• **The problem**
Scan the listing for the word "dashboard", and copy out each line where it is found.

************

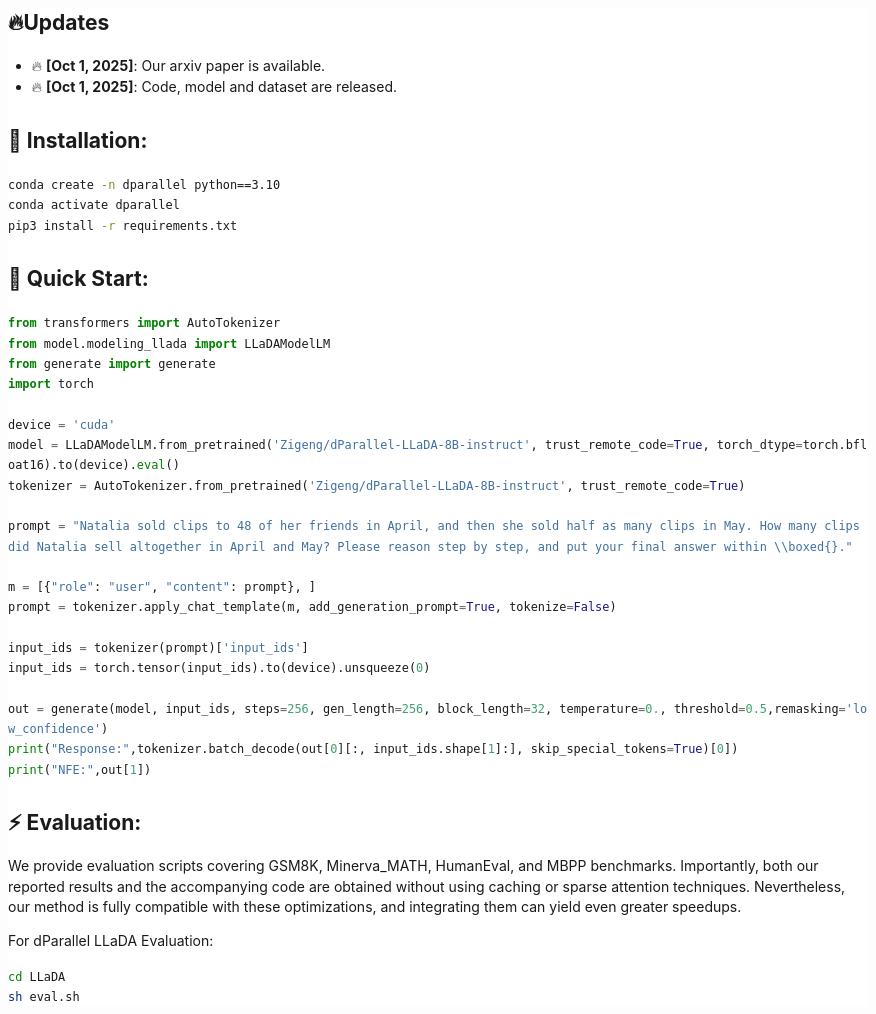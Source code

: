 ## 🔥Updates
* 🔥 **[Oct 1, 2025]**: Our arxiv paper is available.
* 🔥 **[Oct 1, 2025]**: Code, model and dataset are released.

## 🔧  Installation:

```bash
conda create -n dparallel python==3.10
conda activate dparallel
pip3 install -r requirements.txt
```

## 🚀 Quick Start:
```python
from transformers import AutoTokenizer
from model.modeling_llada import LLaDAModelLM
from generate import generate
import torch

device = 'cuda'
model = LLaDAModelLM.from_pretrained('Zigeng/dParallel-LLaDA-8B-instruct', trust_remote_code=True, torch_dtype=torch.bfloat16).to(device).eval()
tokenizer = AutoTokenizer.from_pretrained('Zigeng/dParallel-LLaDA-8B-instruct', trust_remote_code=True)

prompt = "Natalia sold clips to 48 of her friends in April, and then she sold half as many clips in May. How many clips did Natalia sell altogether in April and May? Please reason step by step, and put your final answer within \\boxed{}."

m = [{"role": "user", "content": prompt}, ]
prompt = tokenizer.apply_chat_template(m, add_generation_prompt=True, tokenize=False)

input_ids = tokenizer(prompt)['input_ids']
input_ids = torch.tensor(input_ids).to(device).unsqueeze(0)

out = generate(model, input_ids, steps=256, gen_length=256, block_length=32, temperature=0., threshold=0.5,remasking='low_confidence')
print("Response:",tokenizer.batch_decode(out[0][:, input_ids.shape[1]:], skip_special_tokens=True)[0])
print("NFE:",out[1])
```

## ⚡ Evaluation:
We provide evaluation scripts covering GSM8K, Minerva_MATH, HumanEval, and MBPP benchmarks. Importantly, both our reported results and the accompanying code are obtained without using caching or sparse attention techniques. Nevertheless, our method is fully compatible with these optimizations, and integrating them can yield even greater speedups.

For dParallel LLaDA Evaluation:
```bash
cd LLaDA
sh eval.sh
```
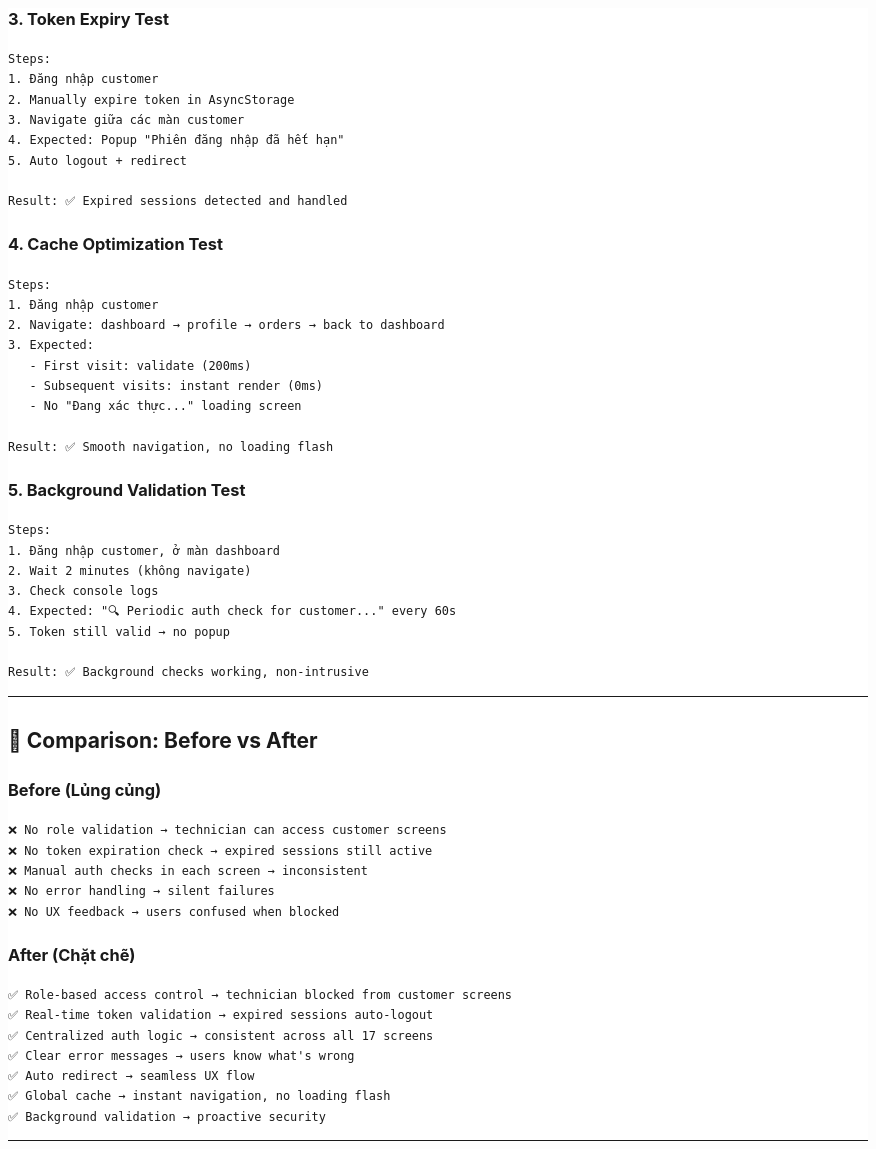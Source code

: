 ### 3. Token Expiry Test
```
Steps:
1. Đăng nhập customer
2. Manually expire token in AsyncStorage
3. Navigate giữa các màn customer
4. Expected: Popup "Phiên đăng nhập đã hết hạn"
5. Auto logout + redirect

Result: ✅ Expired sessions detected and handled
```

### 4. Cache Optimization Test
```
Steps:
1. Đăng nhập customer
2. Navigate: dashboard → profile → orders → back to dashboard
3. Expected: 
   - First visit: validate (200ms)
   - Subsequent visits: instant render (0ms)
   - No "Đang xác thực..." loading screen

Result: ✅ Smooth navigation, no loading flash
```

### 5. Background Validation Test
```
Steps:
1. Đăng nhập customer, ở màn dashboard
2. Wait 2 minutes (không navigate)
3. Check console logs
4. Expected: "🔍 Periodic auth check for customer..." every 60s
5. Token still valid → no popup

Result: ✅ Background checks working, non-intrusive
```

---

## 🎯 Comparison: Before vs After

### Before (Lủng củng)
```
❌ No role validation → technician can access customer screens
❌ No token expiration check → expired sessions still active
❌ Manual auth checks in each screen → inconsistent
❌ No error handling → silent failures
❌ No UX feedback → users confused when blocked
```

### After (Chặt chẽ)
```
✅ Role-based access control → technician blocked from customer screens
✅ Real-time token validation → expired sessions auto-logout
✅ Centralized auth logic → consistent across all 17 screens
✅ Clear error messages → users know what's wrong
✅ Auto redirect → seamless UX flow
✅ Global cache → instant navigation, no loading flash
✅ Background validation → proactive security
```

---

************

• **Solution to this task**
2. Navigate: dashboard → profile → orders → back to dashboard
1. Đăng nhập customer, ở màn dashboard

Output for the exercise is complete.